I've set up a remote Docker interpreter in PyCharm 2019.2, where I'm able to connect and run a simple Python script just fine. However, the Docker image that I'm trying to use (ros:kinetic-ros-base
) makes some modifications to $PYTHONPATH
in its entrypoint, which it seems PyCharm ignores/overwrites.
I can demonstrate this by printing the $PYTHONPATH
variable straight from the Docker container:
$ docker run -it ros:kinetic-ros-base python
>>> import os
>>> os.environ['PYTHONPATH']
'/opt/ros/kinetic/lib/python2.7/dist-packages'
Or by using PyCharm to run a script via the remote Docker interpreter, using the same ros:kinetic-ros-base
image:
import os
print(os.environ['PYTHONPATH'])
/opt/project:/opt/.pycharm_helpers/pycharm_matplotlib_backend:/opt/.pycharm_helpers/pycharm_display
Clearly PyCharm is replacing the $PYTHONPATH
variable after the container's entrypoint script runs.

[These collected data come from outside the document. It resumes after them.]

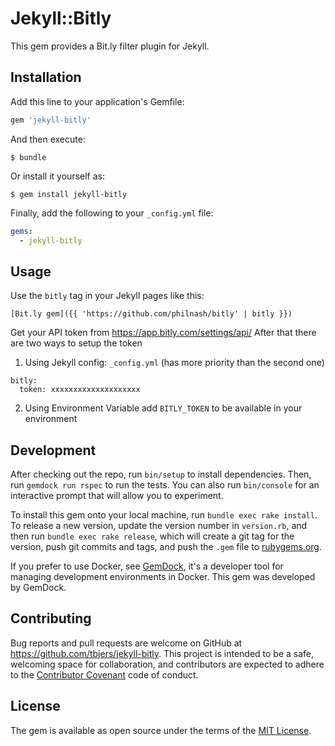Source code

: # Jekyll::Bitly

This gem provides a Bit.ly filter plugin for Jekyll.

## Installation

Add this line to your application's Gemfile:

```ruby
gem 'jekyll-bitly'
```

And then execute:

    $ bundle

Or install it yourself as:

    $ gem install jekyll-bitly

Finally, add the following to your `_config.yml` file:

```yaml
gems:
  - jekyll-bitly
```

## Usage

Use the `bitly` tag in your Jekyll pages like this:

```erb
[Bit.ly gem]({{ 'https://github.com/philnash/bitly' | bitly }})
```

Get your API token from https://app.bitly.com/settings/api/
After that there are two ways to setup the token
1. Using Jekyll config: `_config.yml` (has more priority than the second one)

```
bitly:
  token: xxxxxxxxxxxxxxxxxxxx
```

2. Using Environment Variable
add `BITLY_TOKEN` to be available in your environment

## Development

After checking out the repo, run `bin/setup` to install dependencies. Then, run `gemdock run rspec` to run the tests. You can also run `bin/console` for an interactive prompt that will allow you to experiment.

To install this gem onto your local machine, run `bundle exec rake install`. To release a new version, update the version number in `version.rb`, and then run `bundle exec rake release`, which will create a git tag for the version, push git commits and tags, and push the `.gem` file to [rubygems.org](https://rubygems.org).

If you prefer to use Docker, see [GemDock](https://github.com/saiqulhaq/gemdock), it's a developer tool for managing development environments in Docker. This gem was developed by GemDock.

## Contributing

Bug reports and pull requests are welcome on GitHub at https://github.com/tbjers/jekyll-bitly. This project is intended to be a safe, welcoming space for collaboration, and contributors are expected to adhere to the [Contributor Covenant](http://contributor-covenant.org) code of conduct.


## License

The gem is available as open source under the terms of the [MIT License](http://opensource.org/licenses/MIT).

I can hack around this by adding /opt/ros/kinetic/lib/python2.7/dist-packages
to the run configuration's Environment Variables in Edit Configurations...

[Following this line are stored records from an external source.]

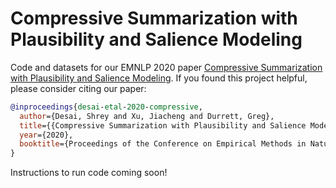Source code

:# Compressive Summarization with Plausibility and Salience Modeling

Code and datasets for our EMNLP 2020 paper [Compressive Summarization with Plausibility and Salience Modeling](https://arxiv.org/pdf/2010.07886.pdf). If you found this project helpful, please consider citing our paper:

```bibtex
@inproceedings{desai-etal-2020-compressive,
  author={Desai, Shrey and Xu, Jiacheng and Durrett, Greg},
  title={{Compressive Summarization with Plausibility and Salience Modeling}},
  year={2020},
  booktitle={Proceedings of the Conference on Empirical Methods in Natural Language Processing (EMNLP)},
}
```

Instructions to run code coming soon!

, but then code inspections that rely on the container's PYTHONPATH fail to resolve. The line import rospy
gives the IDE error No module named rospy
, though it will run just fine (obviously, the PYTHONPATH is only set on Run in this case).
Is there any way to either
- Get PyCharm to respect changes made to PYTHONPATH in the Docker image's ENTRYPOINT script, or
- Get the integrated code editor inspections to use a manually defined PYTHONPATH environment variable in the Run configuration?